** THE INPUT follows **
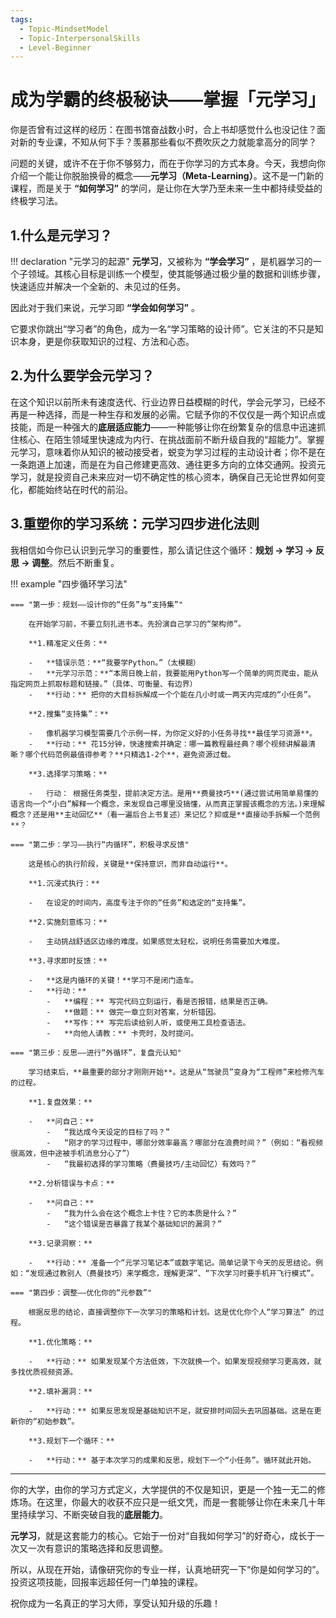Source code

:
 ```yaml
---
tags:
  - Topic-MindsetModel
  - Topic-InterpersonalSkills
  - Level-Beginner
---
```


# 成为学霸的终极秘诀——掌握「元学习」

你是否曾有过这样的经历：在图书馆奋战数小时，合上书却感觉什么也没记住？面对新的专业课，不知从何下手？羡慕那些看似不费吹灰之力就能拿高分的同学？

问题的关键，或许不在于你不够努力，而在于你学习的方式本身。今天，我想向你介绍一个能让你脱胎换骨的概念——**元学习（Meta-Learning）**。这不是一门新的课程，而是关于 **“如何学习”** 的学问，是让你在大学乃至未来一生中都持续受益的终极学习法。

## 1.什么是元学习？

!!! declaration "元学习的起源"
    **元学习**，又被称为 **“学会学习”** ，是机器学习的一个子领域。其核心目标是训练一个模型，使其能够通过极少量的数据和训练步骤，快速适应并解决一个全新的、未见过的任务。

因此对于我们来说，元学习即 **“学会如何学习”** 。

它要求你跳出“学习者”的角色，成为一名“学习策略的设计师”。它关注的不只是知识本身，更是你获取知识的过程、方法和心态。

## 2.为什么要学会元学习？

在这个知识以前所未有速度迭代、行业边界日益模糊的时代，学会元学习，已经不再是一种选择，而是一种生存和发展的必需。它赋予你的不仅仅是一两个知识点或技能，而是一种强大的**底层适应能力**——一种能够让你在纷繁复杂的信息中迅速抓住核心、在陌生领域里快速成为内行、在挑战面前不断升级自我的“超能力”。掌握元学习，意味着你从知识的被动接受者，蜕变为学习过程的主动设计者；你不是在一条跑道上加速，而是在为自己修建更高效、通往更多方向的立体交通网。投资元学习，就是投资自己未来应对一切不确定性的核心资本，确保自己无论世界如何变化，都能始终站在时代的前沿。

## 3.重塑你的学习系统：元学习四步进化法则

我相信如今你已认识到元学习的重要性，那么请记住这个循环：**规划 -> 学习 -> 反思 -> 调整**。然后不断重复。

!!! example "四步循环学习法"

    === "第一步：规划——设计你的“任务”与“支持集”"

        在开始学习前，不要立刻扎进书本。先扮演自己学习的“架构师”。

        **1.精准定义任务：**

        -   **错误示范：**“我要学Python。”（太模糊）
        -   **元学习示范：**“本周日晚上前，我要能用Python写一个简单的网页爬虫，能从指定网页上抓取标题和链接。”（具体、可衡量、有边界）
        -   **行动：** 把你的大目标拆解成一个个能在几小时或一两天内完成的“小任务”。

        **2.搜集“支持集”：**

        -   像机器学习模型需要几个示例一样，为你定义好的小任务寻找**最佳学习资源**。
        -   **行动：** 花15分钟，快速搜索并确定：哪一篇教程最经典？哪个视频讲解最清晰？哪个代码范例最值得参考？**只精选1-2个**，避免资源过载。

        **3.选择学习策略：**

        -   行动： 根据任务类型，提前决定方法。是用**费曼技巧**(通过尝试用简单易懂的语言向一个“小白”解释一个概念，来发现自己哪里没搞懂，从而真正掌握该概念的方法。)来理解概念？还是用**主动回忆**（看一遍后合上书复述）来记忆？抑或是**直接动手拆解一个范例**？

    === "第二步：学习——执行“内循环”，积极寻求反馈"

        这是核心的执行阶段，关键是**保持意识，而非自动运行**。

        **1.沉浸式执行：**

        -   在设定的时间内，高度专注于你的“任务”和选定的“支持集”。

        **2.实施刻意练习：**

        -   主动挑战舒适区边缘的难度。如果感觉太轻松，说明任务需要加大难度。

        **3.寻求即时反馈：**

        -   **这是内循环的关键！**学习不是闭门造车。
        -   **行动：**
            -   **编程：** 写完代码立刻运行，看是否报错，结果是否正确。
            -   **做题：** 做完一章立刻对答案，分析错因。
            -   **写作：** 写完后读给别人听，或使用工具检查语法。
            -   **向他人请教：** 卡壳时，及时提问。

    === "第三步：反思——进行“外循环”，复盘元认知"

        学习结束后，**最重要的部分才刚刚开始**。这是从“驾驶员”变身为“工程师”来检修汽车的过程。

        **1.复盘效果：**

        -   **问自己：**
            -   “我达成今天设定的目标了吗？”
            -   “刚才的学习过程中，哪部分效率最高？哪部分在浪费时间？”（例如：“看视频很高效，但中途被手机消息分心了”）
            -   “我最初选择的学习策略（费曼技巧/主动回忆）有效吗？”

        **2.分析错误与卡点：**

        -   **问自己：**
            -   “我为什么会在这个概念上卡住？它的本质是什么？”
            -   “这个错误是否暴露了我某个基础知识的漏洞？”

        **3.记录洞察：**
    
        -   **行动：** 准备一个“元学习笔记本”或数字笔记。简单记录下今天的反思结论。例如：“发现通过教别人（费曼技巧）来学概念，理解更深”、“下次学习时要手机开飞行模式”。

    === "第四步：调整——优化你的“元参数”"

        根据反思的结论，直接调整你下一次学习的策略和计划。这是优化你个人“学习算法” 的过程。

        **1.优化策略：**

        -   **行动：** 如果发现某个方法低效，下次就换一个。如果发现视频学习更高效，就多找优质视频资源。

        **2.填补漏洞：**

        -   **行动：** 如果反思发现是基础知识不足，就安排时间回头去巩固基础。这是在更新你的“初始参数”。

        **3.规划下一个循环：**

        -   **行动：** 基于本次学习的成果和反思，规划下一个“小任务”。循环就此开始。

---

你的大学，由你的学习方式定义，大学提供的不仅是知识，更是一个独一无二的修炼场。在这里，你最大的收获不应只是一纸文凭，而是一套能够让你在未来几十年里持续学习、不断突破自我的**底层能力**。

**元学习**，就是这套能力的核心。它始于一份对“自我如何学习”的好奇心，成长于一次又一次有意识的策略选择和反思调整。

所以，从现在开始，请像研究你的专业一样，认真地研究一下“你是如何学习的”。投资这项技能，回报率远超任何一门单独的课程。

祝你成为一名真正的学习大师，享受认知升级的乐趣！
** End of THE INPUT **
WORK TO BE COMPLETED =
The number of lines in the records that include "主动回忆" is what is needed, with no other words.

EXERCISE RESPONSE =
2